It will work , be gentle
 
Be very delicate with your fragil seedlings , i would carefully plop the whole container sideways on a newspaper , then take a pencil or something and surgically remove heavy soil , then mist them with a hand sprayer and delicately place them in a deep hole that youve made in the promix or perlite promix or whatever light medium you use , bury a little deep so as to support the stem , dont water by pouring water on them , pre moisten medium and then givr a delicate mist to continue for a few days till babies are settled in ....
It will work , be gentle
Are you saying remove all of the current soil or just some?

And would it be worth it to just move em to the 3-gal fabric pots I'm planning on growing em out in now? Or solo cups until they're bigger?
 
Last edited:
Crapy soil is not conducive to grow cannabis.
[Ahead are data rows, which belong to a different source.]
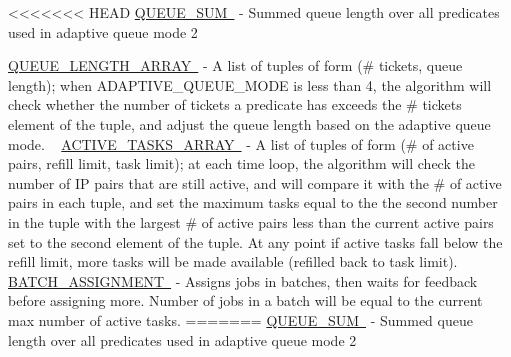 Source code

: <<<<<<< HEAD
\mbox{\hyperlink{namespacedynamicfilterapp_1_1toggles_a472153a69096a3f18b32cd5ac247f658}{Q\+U\+E\+U\+E\+\_\+\+S\+UM }} -\/ Summed queue length over all predicates used in adaptive queue mode 2

\mbox{\hyperlink{namespacedynamicfilterapp_1_1toggles_af8d4fe75258dd9f8b4c8cdb1b5b68ad1}{Q\+U\+E\+U\+E\+\_\+\+L\+E\+N\+G\+T\+H\+\_\+\+A\+R\+R\+AY }} -\/ A list of tuples of form (\# tickets, queue length); when A\+D\+A\+P\+T\+I\+V\+E\+\_\+\+Q\+U\+E\+U\+E\+\_\+\+M\+O\+DE is less than 4, the algorithm will check whether the number of tickets a predicate has exceeds the \# tickets element of the tuple, and adjust the queue length based on the adaptive queue mode. ~\newline
 \mbox{\hyperlink{namespacedynamicfilterapp_1_1toggles_a8f7b1e7beea29c74a7defab7d44ef294}{A\+C\+T\+I\+V\+E\+\_\+\+T\+A\+S\+K\+S\+\_\+\+A\+R\+R\+AY }} -\/ A list of tuples of form (\# of active pairs, refill limit, task limit); at each time loop, the algorithm will check the number of IP pairs that are still active, and will compare it with the \# of active pairs in each tuple, and set the maximum tasks equal to the the second number in the tuple with the largest \# of active pairs less than the current active pairs set to the second element of the tuple. At any point if active tasks fall below the refill limit, more tasks will be made available (refilled back to task limit). ~\newline
 \mbox{\hyperlink{namespacedynamicfilterapp_1_1toggles_ab1f6b66c3fc1afbd280b14695b54f33f}{B\+A\+T\+C\+H\+\_\+\+A\+S\+S\+I\+G\+N\+M\+E\+NT }} -\/ Assigns jobs in batches, then waits for feedback before assigning more. Number of jobs in a batch will be equal to the current max number of active tasks.
=======
\mbox{\hyperlink{}{Q\+U\+E\+U\+E\+\_\+\+S\+UM }} -\/ Summed queue length over all predicates used in adaptive queue mode 2

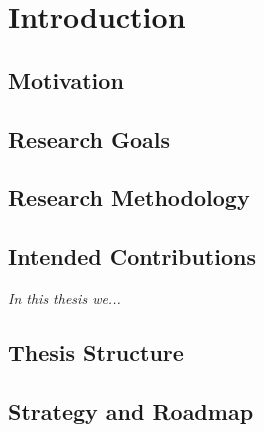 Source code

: \chapter{Introduction}
\graphicspath{{mainmatter/introduction/figures/}}





\section{Motivation}



\section{Research Goals}

\section{Research Methodology}

\section{Intended Contributions}

\textit{In this thesis we...}


\section{Thesis Structure}

\section{Strategy and Roadmap} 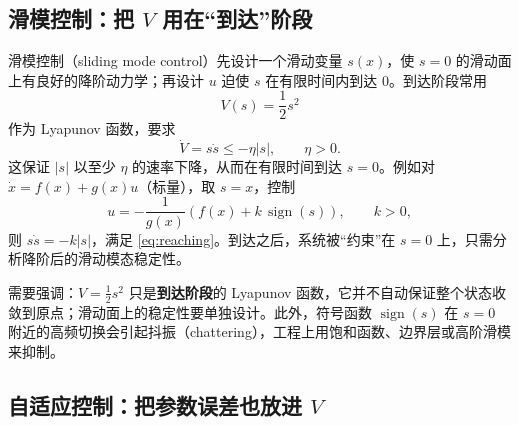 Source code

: \documentclass[11pt, a4paper, UTF8, fontset=none]{ctexart}
\theoremstyle{cnthm}
\newcommand{\abs}[1]{\lvert #1\rvert}
\begin{document}
\subsection{滑模控制：把 \texorpdfstring{$V$}{V} 用在“到达”阶段}

滑模控制（sliding mode control）先设计一个滑动变量 $s(x)$，使 $s=0$ 的滑动面上有良好的降阶动力学；再设计 $u$ 迫使 $s$ 在有限时间内到达 $0$。到达阶段常用
\begin{equation}
  V(s)=\frac12s^2
\end{equation}
作为 Lyapunov 函数，要求
\begin{equation}
  \dot V=s\dot s\le-\eta\abs{s},\qquad \eta>0.
  \label{eq:reaching}
\end{equation}
这保证 $\abs{s}$ 以至少 $\eta$ 的速率下降，从而在有限时间到达 $s=0$。例如对 $\dot x=f(x)+g(x)u$（标量），取 $s=x$，控制
\begin{equation}
  u=-\frac{1}{g(x)}\left(f(x)+k\,\operatorname{sign}(s)\right),\qquad k>0,
\end{equation}
则 $s\dot s=-k\abs{s}$，满足 \eqref{eq:reaching}。到达之后，系统被“约束”在 $s=0$ 上，只需分析降阶后的滑动模态稳定性。

需要强调：$V=\frac12s^2$ 只是\textbf{到达阶段}的 Lyapunov 函数，它并不自动保证整个状态收敛到原点；滑动面上的稳定性要单独设计。此外，符号函数 $\operatorname{sign}(s)$ 在 $s=0$ 附近的高频切换会引起抖振（chattering），工程上用饱和函数、边界层或高阶滑模来抑制。

\subsection{自适应控制：把参数误差也放进 \texorpdfstring{$V$}{V}}
\end{document}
If your gonna grow do it right with soil made for cannabis, bag seed can be funny sometimes if you can afford a growlight buy some feminized beans that way you will have a good chance of an all female grow, if you do not have a tent and your plants are suceptable to light leak try autoflowers first, they flower with age not photoperiod and wont go hermy on you if you get a bit of light on them after it is off, most beginner growers think you can buy miricle grow and throw bag seed in it and it will be fine, cannabis is very eaysy to grow its a weed, but it is not so easy to grow properly and the very first thing you need are good dirt and seeds, good luck.
 

Jimster

Supporter
Supporter
Are you saying remove all of the current soil or just some?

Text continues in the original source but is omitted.